Despite a projected savings of $223 million to $280 million over the next decade, the report has plenty of judges hopping mad, and some have disputed the savings claims. And the report concludes the savings would fall short of eliminating the expected $788 million shortfall for all court costs over the next decade.
The recommendations would curtail the judges' freedom to hire lifetime clerks as of Oct. 1, 2007, create performance guidelines, limit vacation pay for term law clerks and replace matching pay to experienced law clerks who leave private practice with pay parity based on experience.
"This would interfere with judges' ability to produce the best opinions," said Judge Consuelo "Connie" Callahan, of the 9th U.S. Circuit Court of Appeals in Sacramento, Calif. "There is a big difference between hiring people just out of law school and those with a lot of experience," she said.
Callahan sent a letter signed by 22 other judges to the Committee on Judicial Resources, which will present the report to the Judicial Conference of the United States, the policy arm of the federal courts. Similar efforts are going on in other circuits, she said.
The Judicial Conference will make the report public on Sept. 18.
The goal of the proposed changes is "to moderate the accelerating cost trends in chambers and to slow growth in staff costs ... " states the report, written by U.S. District Judge Royal Furgeson Jr., who sits in San Antonio and is chair of the resources committee. He did not return a call seeking comment.
Traditionally, federal judges have hired term law clerks, usually students just out of law school, to work one or two years. Increasingly, more experienced lawyers have been hired as career clerks, who stay permanently with judges. They provide continuity to complex cases as well as accumulated expertise, but they also require ever-rising pay. A career clerk receives, on average, $105,000 annually, which creeps up over time with raises, while term clerks are paid $71,000 for a year, then leave.

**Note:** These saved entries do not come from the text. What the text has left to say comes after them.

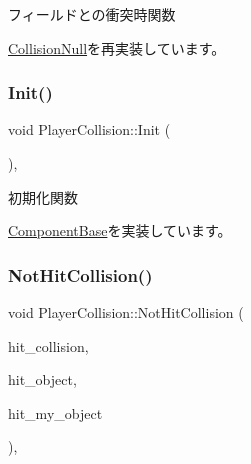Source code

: フィールドとの衝突時関数 



\mbox{\hyperlink{class_collision_null_a75900c2cec4e49336701e2e3c64e5bfe}{Collision\+Null}}を再実装しています。

\mbox{\label{class_player_collision_a3dd6238b75933fd60aee77e92353cc44}} 
\subsubsection{\texorpdfstring{Init()}{Init()}}
{\footnotesize\ttfamily void Player\+Collision\+::\+Init (\begin{DoxyParamCaption}{ }\end{DoxyParamCaption})\hspace{0.3cm}{\ttfamily [override]}, {\ttfamily [virtual]}}



初期化関数 



\mbox{\hyperlink{class_component_base_a125939d6befe42f28886a6523e86b18b}{Component\+Base}}を実装しています。

\mbox{\label{class_player_collision_a21b8f825ea142024212ab5fe3f427ab0}} 
\subsubsection{\texorpdfstring{Not\+Hit\+Collision()}{NotHitCollision()}}
{\footnotesize\ttfamily void Player\+Collision\+::\+Not\+Hit\+Collision (\begin{DoxyParamCaption}\item[{\mbox{\hyperlink{class_collision_base}{Collision\+Base}} $\ast$}]{hit\+\_\+collision,  }\item[{\mbox{\hyperlink{class_collision_object}{Collision\+Object}} $\ast$}]{hit\+\_\+object,  }\item[{\mbox{\hyperlink{class_collision_object}{Collision\+Object}} $\ast$}]{hit\+\_\+my\+\_\+object }\end{DoxyParamCaption})\hspace{0.3cm}{\ttfamily [override]}, {\ttfamily [virtual]}}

A decade ago there were 769 career law clerks, with a total annual salary cost of $55 million. The number by the last budget had doubled to 1,514 career clerks at a cost of $159 million, according to the report. The Administrative Office of the U.S. Courts reports that the figure continues to grow, with 1,650 career clerks today and 2,336 term law clerks.
Current rules allow appellate judges five staff members in any combination of secretaries, term law clerks and career clerks. District judges may have three staff members.
The growth in use of career clerks over the years has also increased disparity in cost between chambers, within districts and circuits.
The report has produced some stunning cost comparisons between one judge's chambers and another when the use of career clerks is factored in. Without naming a specific court, the report found one district judge spending $69,000 to run chambers, while another judge in the same district spent nearly five times as much, or $336,000 annually.
At the circuit level, the least costly appellate judge in one circuit spent $133,000 annually to run chambers, while the most expensive spent triple that, $410,000, in the same circuit.
"The proper resolution of these issues is to limit each chambers to one career law clerk in an effort to contain ... compensation growth, to narrow the disparity of costs from chambers to chambers and to bring greater equity among chambers ... ," the report states.
Callahan, who came out of the state appellate system, said that the California courts operate with permanent staff. "We don't have time to go through the hiring process and bring people up to the level we need only to rotate them out in two years," she said.
By contrast, U.S. District Judge Charles Breyer in San Francisco addressed the issue from the bench at the start of a court session last week. He suggested that career clerks were overused and that young term clerks go on to serve as ambassadors for the judiciary and provide new insights and fresh views on recurring issues.